I always felt that the answer to ‘The Kids Are Alright’ riddle was in the title; that in spite of their search for the sperm donor,the intrigue, the affair their sense of family was very clearly with the women who had parented them from birth. Once it was obvious that’Dad’ had upset the family structure, the door was quite literally closed in his face. A very “who do you think you are?” reresponse.
Possibly, though I don’t think that’s what most men got from it, and anyways by that point the damage had already been done.
Just wanted to clarify that ‘Blue is the Warmest Colour’ didn’t win the BAFTA or Golden Globe for best foreign film, it was only nominated in those categories.
Though the plot was different, the director of Jenny’s Wedding was as dismissive of the LGBT community as the director for The Kids Are Alright. It said it was a “normal rom com about lesbians,” but actually it was about the parents and siblings of lesbians. The fiancée didn’t say more than 10 words!
But… but happy people don’t have dead grass!
Ugh why can Autostraddle not dictate more of the film industry?
And also explain Carol..
I am a terrible, cynical human but the only part of that film that emotionally impacted me was the custody battles and Abby. The central relationship just seemed to happen so immediately and be based around the younger woman just *getting stuff* in a way not really relatable to most queer people’s lives and issues – most of us can’t just quit our jobs or offer our brand new partner a house just like that.
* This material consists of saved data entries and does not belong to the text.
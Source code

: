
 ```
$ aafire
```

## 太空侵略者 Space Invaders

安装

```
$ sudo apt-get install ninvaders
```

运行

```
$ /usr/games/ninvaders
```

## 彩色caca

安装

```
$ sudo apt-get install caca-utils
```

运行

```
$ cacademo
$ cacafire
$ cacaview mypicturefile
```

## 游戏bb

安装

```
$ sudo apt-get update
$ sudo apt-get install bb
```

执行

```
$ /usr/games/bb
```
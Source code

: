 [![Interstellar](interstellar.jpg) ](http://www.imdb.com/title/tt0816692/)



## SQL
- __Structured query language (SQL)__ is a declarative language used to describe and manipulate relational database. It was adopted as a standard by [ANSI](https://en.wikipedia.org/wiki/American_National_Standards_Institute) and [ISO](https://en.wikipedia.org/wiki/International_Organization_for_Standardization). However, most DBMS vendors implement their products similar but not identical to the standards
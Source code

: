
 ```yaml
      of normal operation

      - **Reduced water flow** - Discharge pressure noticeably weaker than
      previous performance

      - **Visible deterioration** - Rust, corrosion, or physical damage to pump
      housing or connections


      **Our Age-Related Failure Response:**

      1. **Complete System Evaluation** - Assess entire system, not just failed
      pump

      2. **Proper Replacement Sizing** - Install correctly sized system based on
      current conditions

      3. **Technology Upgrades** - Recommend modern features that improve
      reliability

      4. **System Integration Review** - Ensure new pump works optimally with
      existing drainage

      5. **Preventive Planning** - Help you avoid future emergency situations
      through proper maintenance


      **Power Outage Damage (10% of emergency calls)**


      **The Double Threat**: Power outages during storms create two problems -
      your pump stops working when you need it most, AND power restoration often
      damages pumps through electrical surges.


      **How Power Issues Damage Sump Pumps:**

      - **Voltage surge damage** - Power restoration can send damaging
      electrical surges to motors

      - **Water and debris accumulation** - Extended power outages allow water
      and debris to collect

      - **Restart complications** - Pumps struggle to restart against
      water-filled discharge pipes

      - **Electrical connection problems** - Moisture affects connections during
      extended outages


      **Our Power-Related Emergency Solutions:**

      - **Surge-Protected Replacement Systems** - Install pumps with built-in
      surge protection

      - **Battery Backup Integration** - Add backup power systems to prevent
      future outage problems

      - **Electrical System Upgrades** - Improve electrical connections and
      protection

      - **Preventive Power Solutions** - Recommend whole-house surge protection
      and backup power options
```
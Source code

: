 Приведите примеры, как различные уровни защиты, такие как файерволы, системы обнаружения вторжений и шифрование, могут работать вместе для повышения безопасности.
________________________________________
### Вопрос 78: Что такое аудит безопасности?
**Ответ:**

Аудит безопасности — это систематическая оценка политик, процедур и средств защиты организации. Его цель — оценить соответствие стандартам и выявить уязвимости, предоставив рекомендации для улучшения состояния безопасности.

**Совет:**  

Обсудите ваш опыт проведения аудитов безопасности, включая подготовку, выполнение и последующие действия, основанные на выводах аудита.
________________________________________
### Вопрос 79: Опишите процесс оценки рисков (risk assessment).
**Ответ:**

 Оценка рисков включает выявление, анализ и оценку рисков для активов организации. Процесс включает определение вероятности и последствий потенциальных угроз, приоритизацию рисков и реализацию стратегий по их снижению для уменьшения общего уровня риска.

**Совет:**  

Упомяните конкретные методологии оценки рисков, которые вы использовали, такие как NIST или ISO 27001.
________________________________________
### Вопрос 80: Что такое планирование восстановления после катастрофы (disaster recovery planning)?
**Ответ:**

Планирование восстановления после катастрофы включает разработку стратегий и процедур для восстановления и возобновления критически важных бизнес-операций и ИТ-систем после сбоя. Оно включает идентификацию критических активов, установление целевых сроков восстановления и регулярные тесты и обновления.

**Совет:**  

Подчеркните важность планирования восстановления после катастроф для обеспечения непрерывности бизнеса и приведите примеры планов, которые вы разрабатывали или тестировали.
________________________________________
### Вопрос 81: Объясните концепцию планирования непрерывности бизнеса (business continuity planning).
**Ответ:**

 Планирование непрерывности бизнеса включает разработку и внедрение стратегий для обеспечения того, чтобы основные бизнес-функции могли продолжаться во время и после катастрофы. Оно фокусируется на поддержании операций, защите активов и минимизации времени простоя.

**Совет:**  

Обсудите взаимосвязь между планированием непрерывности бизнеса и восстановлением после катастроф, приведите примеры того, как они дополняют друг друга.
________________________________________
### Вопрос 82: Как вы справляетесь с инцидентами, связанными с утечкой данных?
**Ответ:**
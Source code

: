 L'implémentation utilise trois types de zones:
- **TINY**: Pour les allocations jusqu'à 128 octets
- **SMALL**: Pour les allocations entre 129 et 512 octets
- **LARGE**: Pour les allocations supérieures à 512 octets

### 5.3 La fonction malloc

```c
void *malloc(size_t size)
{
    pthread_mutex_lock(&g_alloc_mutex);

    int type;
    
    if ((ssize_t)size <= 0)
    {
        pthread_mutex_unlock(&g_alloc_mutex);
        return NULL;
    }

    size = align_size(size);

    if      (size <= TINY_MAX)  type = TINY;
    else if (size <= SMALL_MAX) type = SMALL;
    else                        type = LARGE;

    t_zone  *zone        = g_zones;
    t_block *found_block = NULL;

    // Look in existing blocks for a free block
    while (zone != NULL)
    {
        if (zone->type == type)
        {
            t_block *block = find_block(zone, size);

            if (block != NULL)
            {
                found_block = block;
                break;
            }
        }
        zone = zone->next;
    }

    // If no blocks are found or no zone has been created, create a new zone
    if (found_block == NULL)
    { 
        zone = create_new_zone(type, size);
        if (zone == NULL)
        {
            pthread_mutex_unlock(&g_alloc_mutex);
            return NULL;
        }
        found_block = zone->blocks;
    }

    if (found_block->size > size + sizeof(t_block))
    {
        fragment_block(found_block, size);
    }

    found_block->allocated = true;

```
Of course Carol herself was enthralling, but it felt like we were gazing at her, and everything, even first time sex, was just so perfectly perfect.
And even the men were represented as individually homophobic or abusive rather than an actual system that discriminated heavily against queer people and women, among others.
The custody though, especially any discussion of mental illness was very affecting. A similar issue happened for my great grandmother and again for another grandmother during those time period, based on adultery outside of marriage. Both were horrific and ended very badly for the women.
And more venting: I just want queer films to be, you know, better?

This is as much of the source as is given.